Vous le savez déjà mais je le rappelle rapidement. L'analyse de l'adventisme est pertinente que si on prend en compte l'histoire et les croyances du groupe à partir des travaux de chercheurs non adventistes et adventistes. L'avantage est d'avoir une vision globale. Nous allons continuer fort de cette position qui est loin d'être partagée dans le monde de la recherche. Le regard de JL Chandler est à ce titre intéressant. Adventiste, passionné de l'histoire et de la théologie adventiste Chandler intervient souvent sur le blog via des notes pour vous parler de l'histoire et de la théologie de l'église adventiste. L'un se comprend avec l'autre. Son regard, de l'intérieur est donc un élément de plus pour celui qui veut cumuler différentes sources pour comprendre l'adventisme. En ce sens, je vous livre trois notes de Chandler sur l'histoire de l'adventisme. D'autres notes sur ce thème sont disponibles sur le blog.
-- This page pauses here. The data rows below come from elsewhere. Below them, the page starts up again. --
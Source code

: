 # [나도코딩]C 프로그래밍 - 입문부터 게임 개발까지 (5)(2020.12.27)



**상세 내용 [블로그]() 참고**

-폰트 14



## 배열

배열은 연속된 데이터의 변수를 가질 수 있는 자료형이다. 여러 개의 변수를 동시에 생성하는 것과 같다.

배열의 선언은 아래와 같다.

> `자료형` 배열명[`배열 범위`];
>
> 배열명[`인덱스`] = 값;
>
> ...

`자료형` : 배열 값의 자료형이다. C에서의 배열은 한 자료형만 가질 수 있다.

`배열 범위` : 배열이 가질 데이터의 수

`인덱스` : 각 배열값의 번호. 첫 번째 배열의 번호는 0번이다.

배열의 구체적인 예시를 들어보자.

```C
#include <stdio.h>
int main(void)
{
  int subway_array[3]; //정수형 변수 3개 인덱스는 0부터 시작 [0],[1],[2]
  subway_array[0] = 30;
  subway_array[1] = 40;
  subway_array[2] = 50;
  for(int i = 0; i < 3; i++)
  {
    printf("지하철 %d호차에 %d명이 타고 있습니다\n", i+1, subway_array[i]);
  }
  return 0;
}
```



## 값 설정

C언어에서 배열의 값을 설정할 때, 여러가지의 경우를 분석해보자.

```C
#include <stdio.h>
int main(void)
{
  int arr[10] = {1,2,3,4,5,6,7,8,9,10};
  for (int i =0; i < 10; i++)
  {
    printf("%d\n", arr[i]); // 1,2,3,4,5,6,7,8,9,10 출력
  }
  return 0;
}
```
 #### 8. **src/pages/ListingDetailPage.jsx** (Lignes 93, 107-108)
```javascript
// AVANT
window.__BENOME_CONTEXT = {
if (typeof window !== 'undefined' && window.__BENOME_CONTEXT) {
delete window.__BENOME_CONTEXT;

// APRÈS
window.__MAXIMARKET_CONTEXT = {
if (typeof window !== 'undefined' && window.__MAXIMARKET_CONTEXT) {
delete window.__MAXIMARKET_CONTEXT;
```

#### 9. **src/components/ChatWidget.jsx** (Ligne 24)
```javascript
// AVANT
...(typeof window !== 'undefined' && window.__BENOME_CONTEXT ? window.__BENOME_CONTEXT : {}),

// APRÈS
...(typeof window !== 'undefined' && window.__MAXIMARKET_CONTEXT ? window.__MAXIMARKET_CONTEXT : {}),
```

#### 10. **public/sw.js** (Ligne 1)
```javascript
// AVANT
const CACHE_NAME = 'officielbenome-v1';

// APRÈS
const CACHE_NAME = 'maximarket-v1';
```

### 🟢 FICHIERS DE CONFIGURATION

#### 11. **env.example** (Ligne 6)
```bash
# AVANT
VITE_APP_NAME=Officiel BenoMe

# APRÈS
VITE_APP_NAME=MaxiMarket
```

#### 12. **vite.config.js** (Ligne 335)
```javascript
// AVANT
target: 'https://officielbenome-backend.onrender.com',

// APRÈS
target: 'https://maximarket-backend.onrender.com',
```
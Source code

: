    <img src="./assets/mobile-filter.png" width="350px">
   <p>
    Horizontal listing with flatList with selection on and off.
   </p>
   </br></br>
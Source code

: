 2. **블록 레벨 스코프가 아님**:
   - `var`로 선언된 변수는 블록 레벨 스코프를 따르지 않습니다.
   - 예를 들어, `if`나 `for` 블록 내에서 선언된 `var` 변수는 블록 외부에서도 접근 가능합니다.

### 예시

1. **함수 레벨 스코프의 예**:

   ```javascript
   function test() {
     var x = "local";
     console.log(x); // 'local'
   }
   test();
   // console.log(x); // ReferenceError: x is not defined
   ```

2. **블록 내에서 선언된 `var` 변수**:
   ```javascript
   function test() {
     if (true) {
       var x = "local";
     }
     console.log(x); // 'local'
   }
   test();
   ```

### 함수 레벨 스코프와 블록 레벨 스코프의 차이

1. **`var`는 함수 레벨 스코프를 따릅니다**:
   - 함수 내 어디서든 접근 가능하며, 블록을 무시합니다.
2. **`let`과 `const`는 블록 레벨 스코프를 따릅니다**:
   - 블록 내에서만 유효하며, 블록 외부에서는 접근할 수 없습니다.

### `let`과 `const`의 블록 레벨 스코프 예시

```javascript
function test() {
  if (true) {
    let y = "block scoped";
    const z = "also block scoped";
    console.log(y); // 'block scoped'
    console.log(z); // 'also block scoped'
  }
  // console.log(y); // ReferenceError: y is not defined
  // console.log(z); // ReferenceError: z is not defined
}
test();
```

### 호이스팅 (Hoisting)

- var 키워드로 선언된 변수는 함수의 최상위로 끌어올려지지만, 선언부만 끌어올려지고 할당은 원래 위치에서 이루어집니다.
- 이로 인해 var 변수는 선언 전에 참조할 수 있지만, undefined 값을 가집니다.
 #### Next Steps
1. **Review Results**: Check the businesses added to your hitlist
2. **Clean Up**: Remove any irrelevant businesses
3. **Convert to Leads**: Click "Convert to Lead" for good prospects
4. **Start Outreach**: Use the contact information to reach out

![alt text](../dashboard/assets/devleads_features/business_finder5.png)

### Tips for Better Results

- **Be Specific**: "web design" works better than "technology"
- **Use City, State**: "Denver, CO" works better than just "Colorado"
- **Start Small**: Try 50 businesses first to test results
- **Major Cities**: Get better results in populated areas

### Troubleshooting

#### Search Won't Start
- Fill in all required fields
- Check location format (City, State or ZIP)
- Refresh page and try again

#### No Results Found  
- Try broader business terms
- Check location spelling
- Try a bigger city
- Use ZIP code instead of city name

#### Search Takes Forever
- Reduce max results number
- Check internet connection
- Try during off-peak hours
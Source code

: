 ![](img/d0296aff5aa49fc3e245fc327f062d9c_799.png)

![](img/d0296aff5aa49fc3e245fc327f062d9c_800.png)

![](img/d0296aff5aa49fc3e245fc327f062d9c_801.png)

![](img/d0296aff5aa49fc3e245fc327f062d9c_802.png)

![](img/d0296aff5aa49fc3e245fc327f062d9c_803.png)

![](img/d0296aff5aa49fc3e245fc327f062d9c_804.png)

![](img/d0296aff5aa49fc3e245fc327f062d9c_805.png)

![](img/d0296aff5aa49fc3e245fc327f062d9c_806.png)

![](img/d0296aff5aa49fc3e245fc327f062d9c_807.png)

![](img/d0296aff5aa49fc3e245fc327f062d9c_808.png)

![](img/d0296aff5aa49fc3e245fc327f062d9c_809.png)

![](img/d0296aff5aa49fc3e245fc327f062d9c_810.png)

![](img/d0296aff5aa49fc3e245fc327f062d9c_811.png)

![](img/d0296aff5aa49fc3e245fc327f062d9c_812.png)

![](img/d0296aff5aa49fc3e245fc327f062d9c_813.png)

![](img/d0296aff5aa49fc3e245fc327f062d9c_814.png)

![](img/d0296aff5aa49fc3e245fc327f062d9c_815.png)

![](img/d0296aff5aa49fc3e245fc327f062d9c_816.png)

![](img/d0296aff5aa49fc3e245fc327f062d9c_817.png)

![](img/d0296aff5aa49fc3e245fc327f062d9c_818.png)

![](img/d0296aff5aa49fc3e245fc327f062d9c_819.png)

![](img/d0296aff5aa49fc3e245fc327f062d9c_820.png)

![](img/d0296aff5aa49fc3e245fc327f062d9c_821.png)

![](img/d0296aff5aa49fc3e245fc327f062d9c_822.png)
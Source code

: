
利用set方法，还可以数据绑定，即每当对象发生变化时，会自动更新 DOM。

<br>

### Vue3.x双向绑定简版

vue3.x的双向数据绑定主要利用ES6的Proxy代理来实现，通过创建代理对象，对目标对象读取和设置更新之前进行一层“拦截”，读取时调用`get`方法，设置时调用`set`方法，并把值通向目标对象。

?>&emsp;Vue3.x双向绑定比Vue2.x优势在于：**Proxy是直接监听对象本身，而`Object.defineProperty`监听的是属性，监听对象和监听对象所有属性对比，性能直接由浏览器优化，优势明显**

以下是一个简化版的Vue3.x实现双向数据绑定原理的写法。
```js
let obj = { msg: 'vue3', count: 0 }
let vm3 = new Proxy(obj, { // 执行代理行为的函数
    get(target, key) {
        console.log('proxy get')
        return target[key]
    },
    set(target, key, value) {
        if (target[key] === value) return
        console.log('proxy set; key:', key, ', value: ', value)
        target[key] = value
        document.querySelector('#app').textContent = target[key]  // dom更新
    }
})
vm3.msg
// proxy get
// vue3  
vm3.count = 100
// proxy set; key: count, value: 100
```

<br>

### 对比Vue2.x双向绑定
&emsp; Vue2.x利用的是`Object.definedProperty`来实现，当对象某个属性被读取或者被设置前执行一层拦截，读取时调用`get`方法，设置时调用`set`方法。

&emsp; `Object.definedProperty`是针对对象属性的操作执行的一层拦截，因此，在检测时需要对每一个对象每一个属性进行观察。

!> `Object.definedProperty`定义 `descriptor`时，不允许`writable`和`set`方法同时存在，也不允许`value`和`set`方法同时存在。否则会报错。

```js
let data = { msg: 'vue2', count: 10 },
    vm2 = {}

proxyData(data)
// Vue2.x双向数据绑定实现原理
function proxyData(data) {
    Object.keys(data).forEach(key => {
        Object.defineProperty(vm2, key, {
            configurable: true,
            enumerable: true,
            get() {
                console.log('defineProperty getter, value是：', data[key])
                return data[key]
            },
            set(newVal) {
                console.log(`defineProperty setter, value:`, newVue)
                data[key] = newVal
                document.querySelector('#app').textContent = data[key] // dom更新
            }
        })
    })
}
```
Durant la décennie 1850, un problème crucial se pose aux adventistes : l'inexistence d'une organisation. Sans un clergé salarié, sans lieux de culte, sans moyens financiers et sans institutions, le mouvement est menacé de disparaître. Les adventistes n'en ont pas du tout conscience. Au contraire, ils sont farouchement hostiles à toute forme d'organisation qu'ils associent au diable, à Babylone, à l'apostasie, à quelque chose de ce genre. Ils n'ont pas oublié. Ce sont des organisations religieuses qui ont rejetées le message de William Miller et qui les ont expulsés de leurs congrégations. James et Ellen White réalisent le danger. Mais ils ont toutes les peines du monde à les persuader de s'organiser en Eglise. 

La crise structurelle
Au début de la décennie 1850, de nouveaux problèmes surgissent. Sans une organisation légale, les congrégations adventistes sont sans défense. Il arrive qu'elles soient visitées par des prédicateurs fanatiques (les spiritualistes), ou qu'elles soient menacées de dissolution quand une maison aménagée en lieu de culte est récupérée ou vendue par son propriétaire. 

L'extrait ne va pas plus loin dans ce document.